(Pictures paired with source code)
== Segment start ==

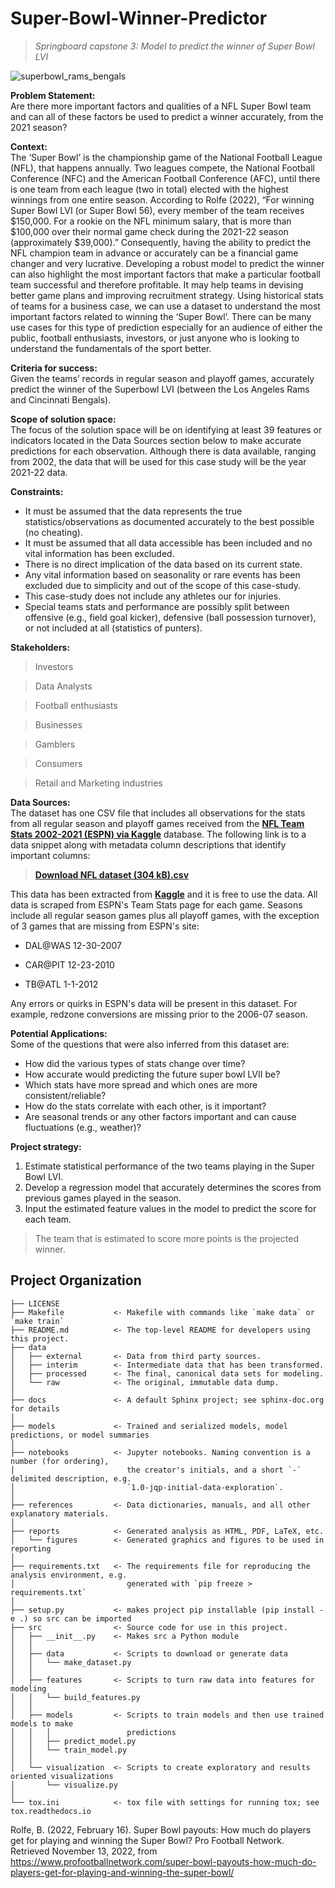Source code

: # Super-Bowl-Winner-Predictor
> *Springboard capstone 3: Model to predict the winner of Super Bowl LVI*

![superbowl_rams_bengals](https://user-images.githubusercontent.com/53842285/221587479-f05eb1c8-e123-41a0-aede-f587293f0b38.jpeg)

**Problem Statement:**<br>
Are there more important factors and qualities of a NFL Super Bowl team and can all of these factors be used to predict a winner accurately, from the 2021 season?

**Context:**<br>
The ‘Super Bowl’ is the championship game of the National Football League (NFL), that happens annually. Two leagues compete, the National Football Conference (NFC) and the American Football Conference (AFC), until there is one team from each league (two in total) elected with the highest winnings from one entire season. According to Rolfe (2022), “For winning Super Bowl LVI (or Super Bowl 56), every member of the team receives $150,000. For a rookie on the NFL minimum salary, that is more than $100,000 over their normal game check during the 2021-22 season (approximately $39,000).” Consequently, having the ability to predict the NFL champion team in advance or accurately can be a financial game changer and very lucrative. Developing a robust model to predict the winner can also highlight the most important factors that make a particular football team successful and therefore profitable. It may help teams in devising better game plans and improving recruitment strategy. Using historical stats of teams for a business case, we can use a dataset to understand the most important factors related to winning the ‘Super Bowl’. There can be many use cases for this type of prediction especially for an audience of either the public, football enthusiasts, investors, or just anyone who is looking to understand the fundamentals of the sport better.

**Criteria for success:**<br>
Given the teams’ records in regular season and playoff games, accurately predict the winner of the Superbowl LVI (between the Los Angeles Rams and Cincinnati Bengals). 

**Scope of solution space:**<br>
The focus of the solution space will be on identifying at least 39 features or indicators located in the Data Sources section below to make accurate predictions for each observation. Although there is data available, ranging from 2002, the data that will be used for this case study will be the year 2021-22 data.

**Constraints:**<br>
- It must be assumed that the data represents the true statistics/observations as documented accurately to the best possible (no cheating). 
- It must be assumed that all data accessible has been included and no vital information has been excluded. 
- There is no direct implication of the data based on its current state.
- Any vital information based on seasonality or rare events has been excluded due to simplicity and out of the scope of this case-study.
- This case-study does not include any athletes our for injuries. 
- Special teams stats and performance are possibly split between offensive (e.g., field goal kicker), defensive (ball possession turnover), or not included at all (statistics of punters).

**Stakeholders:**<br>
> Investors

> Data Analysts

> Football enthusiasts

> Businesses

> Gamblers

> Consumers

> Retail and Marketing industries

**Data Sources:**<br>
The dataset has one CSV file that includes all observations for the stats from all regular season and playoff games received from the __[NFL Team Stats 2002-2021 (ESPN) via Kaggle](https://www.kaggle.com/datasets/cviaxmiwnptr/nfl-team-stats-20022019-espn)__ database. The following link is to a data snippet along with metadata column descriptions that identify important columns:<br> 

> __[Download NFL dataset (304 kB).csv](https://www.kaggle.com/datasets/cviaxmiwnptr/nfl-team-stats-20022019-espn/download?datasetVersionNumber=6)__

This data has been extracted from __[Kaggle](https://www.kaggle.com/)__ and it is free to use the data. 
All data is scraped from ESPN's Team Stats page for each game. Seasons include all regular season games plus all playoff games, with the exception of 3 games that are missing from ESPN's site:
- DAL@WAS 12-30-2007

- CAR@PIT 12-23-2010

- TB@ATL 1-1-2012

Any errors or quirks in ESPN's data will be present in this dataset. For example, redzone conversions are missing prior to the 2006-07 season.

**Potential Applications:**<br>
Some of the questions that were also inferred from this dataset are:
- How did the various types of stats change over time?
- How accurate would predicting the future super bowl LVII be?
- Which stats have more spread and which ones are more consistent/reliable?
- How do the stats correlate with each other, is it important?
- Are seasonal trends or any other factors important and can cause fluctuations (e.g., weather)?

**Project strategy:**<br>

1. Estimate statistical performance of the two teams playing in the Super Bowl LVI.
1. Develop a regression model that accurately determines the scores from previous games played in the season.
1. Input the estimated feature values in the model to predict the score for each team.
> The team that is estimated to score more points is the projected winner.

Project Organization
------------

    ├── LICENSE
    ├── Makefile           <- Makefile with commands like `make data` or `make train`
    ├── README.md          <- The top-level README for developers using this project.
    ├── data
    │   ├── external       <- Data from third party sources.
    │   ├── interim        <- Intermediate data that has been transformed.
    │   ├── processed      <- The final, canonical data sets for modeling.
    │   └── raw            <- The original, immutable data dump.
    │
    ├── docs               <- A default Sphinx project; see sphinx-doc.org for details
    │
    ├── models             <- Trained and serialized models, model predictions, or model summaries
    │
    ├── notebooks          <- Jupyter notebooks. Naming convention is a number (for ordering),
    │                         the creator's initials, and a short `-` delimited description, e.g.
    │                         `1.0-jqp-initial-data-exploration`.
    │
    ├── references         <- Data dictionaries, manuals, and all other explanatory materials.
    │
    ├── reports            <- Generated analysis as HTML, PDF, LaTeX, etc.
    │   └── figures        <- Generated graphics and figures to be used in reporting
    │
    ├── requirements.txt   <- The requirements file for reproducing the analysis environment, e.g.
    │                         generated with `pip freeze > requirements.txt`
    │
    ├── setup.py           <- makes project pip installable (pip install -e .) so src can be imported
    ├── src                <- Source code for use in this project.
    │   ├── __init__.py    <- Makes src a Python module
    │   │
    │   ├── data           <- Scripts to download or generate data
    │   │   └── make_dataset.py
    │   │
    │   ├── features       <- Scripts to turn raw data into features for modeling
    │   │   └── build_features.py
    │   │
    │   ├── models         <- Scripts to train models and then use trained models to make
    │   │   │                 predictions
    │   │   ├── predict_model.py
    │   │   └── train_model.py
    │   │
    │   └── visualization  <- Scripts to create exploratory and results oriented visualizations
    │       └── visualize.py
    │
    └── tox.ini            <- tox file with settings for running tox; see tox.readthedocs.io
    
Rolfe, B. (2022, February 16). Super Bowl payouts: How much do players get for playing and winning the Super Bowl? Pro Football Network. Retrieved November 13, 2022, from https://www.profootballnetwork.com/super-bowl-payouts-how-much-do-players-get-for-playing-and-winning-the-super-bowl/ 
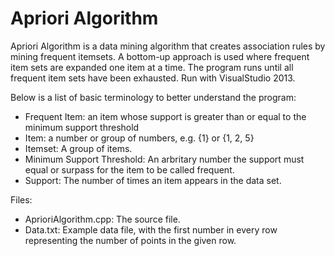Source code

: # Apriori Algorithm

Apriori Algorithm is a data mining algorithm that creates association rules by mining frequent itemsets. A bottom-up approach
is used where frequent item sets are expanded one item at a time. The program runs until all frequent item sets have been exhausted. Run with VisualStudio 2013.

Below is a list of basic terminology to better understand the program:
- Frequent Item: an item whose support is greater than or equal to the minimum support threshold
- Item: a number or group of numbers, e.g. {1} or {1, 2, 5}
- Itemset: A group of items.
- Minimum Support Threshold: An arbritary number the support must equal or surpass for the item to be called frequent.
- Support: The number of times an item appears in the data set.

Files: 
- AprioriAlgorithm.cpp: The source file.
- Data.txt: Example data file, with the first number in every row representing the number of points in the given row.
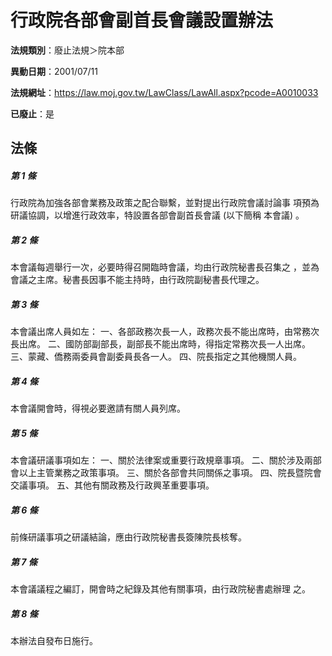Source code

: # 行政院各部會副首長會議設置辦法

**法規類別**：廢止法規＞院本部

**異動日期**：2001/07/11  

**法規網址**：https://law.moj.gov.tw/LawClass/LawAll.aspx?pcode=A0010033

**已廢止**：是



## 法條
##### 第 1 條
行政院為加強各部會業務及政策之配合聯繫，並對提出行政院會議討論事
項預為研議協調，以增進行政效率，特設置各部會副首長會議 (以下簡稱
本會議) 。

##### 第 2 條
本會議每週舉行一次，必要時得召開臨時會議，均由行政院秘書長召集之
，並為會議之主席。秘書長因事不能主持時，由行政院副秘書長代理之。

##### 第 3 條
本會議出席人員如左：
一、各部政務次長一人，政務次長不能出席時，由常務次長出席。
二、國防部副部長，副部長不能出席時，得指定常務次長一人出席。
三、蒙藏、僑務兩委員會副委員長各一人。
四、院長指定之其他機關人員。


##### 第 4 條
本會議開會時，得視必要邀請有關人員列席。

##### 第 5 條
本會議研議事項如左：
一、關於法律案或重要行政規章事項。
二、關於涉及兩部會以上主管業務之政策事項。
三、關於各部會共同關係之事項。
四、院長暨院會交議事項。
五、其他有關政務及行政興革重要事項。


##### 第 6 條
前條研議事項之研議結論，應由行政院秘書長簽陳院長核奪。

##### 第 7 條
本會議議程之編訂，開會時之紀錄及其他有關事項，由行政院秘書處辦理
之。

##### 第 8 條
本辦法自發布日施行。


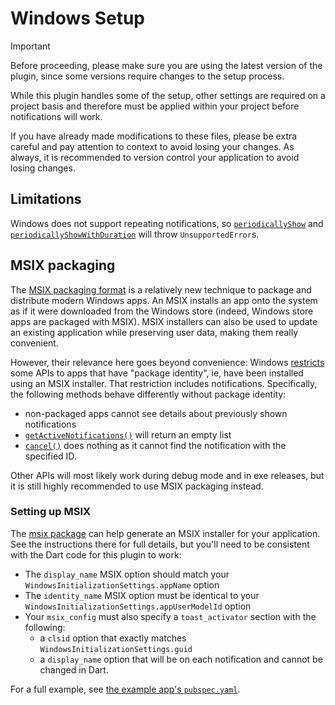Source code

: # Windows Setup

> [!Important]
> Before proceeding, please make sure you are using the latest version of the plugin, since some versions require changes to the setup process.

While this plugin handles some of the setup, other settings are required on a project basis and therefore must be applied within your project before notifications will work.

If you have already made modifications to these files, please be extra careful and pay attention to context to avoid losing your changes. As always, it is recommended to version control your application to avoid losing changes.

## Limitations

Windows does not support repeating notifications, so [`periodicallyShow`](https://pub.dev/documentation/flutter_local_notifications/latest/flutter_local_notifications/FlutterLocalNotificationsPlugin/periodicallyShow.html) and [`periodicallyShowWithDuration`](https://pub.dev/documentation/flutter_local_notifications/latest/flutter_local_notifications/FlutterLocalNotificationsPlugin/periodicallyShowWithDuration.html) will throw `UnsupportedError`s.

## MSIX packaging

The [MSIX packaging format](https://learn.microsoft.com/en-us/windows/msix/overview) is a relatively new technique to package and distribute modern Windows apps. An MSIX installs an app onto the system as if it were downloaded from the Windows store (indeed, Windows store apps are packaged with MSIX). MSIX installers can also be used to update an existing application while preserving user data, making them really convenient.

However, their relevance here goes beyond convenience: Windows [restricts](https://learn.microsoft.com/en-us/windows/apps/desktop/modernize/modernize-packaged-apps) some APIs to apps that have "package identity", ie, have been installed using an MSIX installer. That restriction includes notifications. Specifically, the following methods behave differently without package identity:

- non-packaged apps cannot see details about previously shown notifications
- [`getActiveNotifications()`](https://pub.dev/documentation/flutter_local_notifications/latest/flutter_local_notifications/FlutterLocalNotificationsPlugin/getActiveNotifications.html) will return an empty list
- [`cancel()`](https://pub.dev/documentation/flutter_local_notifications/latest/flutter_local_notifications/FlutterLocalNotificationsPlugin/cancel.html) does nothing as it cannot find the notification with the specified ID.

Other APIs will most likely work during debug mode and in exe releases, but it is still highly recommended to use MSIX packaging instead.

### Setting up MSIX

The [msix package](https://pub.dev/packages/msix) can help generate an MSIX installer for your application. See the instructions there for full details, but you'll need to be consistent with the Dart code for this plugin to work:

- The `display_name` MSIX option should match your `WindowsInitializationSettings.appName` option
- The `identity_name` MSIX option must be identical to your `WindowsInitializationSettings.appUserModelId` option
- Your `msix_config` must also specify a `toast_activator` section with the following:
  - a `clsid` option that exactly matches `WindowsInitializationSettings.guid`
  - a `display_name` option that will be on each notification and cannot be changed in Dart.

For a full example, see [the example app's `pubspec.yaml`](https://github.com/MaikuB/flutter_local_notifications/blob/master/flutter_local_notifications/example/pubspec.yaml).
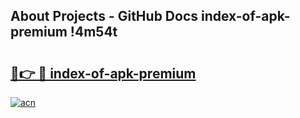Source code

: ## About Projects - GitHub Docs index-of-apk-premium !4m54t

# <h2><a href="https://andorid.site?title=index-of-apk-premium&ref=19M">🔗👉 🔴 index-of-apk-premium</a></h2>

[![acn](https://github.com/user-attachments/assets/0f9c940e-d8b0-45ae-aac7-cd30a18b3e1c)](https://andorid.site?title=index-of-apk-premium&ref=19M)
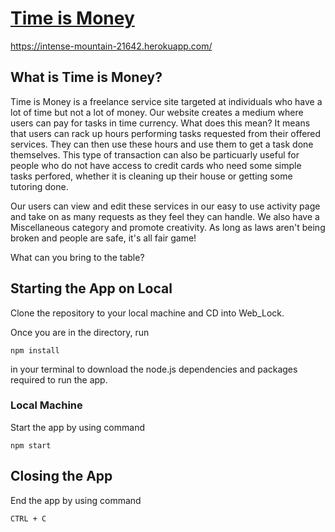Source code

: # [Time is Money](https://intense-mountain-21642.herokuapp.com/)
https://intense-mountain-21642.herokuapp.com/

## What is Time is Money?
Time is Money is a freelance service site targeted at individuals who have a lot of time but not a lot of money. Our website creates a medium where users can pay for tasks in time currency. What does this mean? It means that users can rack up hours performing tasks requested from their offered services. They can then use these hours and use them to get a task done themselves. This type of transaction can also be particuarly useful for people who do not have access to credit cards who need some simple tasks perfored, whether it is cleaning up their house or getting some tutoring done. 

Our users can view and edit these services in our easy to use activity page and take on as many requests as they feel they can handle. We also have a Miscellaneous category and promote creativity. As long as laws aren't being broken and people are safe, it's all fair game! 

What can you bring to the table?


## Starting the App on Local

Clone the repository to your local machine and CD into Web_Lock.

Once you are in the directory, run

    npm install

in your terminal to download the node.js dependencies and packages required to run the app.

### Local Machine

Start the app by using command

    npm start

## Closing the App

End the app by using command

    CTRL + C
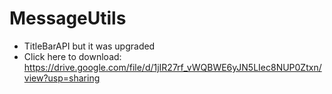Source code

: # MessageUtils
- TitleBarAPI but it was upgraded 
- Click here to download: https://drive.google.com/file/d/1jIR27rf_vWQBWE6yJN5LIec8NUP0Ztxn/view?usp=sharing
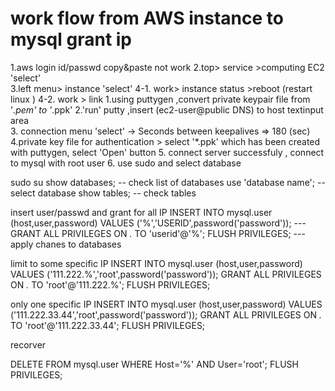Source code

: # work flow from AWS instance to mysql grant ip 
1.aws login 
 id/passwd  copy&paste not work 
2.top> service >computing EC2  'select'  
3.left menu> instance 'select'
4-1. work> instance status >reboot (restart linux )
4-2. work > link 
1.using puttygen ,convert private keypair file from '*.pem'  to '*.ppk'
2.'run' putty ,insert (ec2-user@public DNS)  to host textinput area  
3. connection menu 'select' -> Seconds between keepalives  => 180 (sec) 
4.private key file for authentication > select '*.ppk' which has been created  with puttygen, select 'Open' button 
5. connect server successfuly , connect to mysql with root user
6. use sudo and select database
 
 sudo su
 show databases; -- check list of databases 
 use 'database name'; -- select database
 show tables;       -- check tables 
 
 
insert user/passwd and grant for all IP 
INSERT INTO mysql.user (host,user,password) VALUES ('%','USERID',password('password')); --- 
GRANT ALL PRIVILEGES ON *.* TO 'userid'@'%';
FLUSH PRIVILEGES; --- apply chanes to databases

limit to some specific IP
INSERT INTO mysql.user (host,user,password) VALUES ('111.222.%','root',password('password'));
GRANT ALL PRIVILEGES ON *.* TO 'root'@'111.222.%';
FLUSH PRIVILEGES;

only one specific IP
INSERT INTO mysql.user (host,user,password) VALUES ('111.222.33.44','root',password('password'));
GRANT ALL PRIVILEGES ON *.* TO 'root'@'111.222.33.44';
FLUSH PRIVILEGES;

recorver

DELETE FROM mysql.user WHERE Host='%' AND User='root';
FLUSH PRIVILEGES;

== Segment end ==

— Problem description —
Beginning with the first entry above, reproduce every line verbatim until the line with "The focus of", which is included too; omit pictures.

— Your solution —
Source code

: # Super-Bowl-Winner-Predictor
> *Springboard capstone 3: Model to predict the winner of Super Bowl LVI*

![superbowl_rams_bengals](https://user-images.githubusercontent.com/53842285/221587479-f05eb1c8-e123-41a0-aede-f587293f0b38.jpeg)

**Problem Statement:**<br>
Are there more important factors and qualities of a NFL Super Bowl team and can all of these factors be used to predict a winner accurately, from the 2021 season?

**Context:**<br>
The ‘Super Bowl’ is the championship game of the National Football League (NFL), that happens annually. Two leagues compete, the National Football Conference (NFC) and the American Football Conference (AFC), until there is one team from each league (two in total) elected with the highest winnings from one entire season. According to Rolfe (2022), “For winning Super Bowl LVI (or Super Bowl 56), every member of the team receives $150,000. For a rookie on the NFL minimum salary, that is more than $100,000 over their normal game check during the 2021-22 season (approximately $39,000).” Consequently, having the ability to predict the NFL champion team in advance or accurately can be a financial game changer and very lucrative. Developing a robust model to predict the winner can also highlight the most important factors that make a particular football team successful and therefore profitable. It may help teams in devising better game plans and improving recruitment strategy. Using historical stats of teams for a business case, we can use a dataset to understand the most important factors related to winning the ‘Super Bowl’. There can be many use cases for this type of prediction especially for an audience of either the public, football enthusiasts, investors, or just anyone who is looking to understand the fundamentals of the sport better.

**Criteria for success:**<br>
Given the teams’ records in regular season and playoff games, accurately predict the winner of the Superbowl LVI (between the Los Angeles Rams and Cincinnati Bengals). 

**Scope of solution space:**<br>
The focus of the solution space will be on identifying at least 39 features or indicators located in the Data Sources section below to make accurate predictions for each observation. Although there is data available, ranging from 2002, the data that will be used for this case study will be the year 2021-22 data.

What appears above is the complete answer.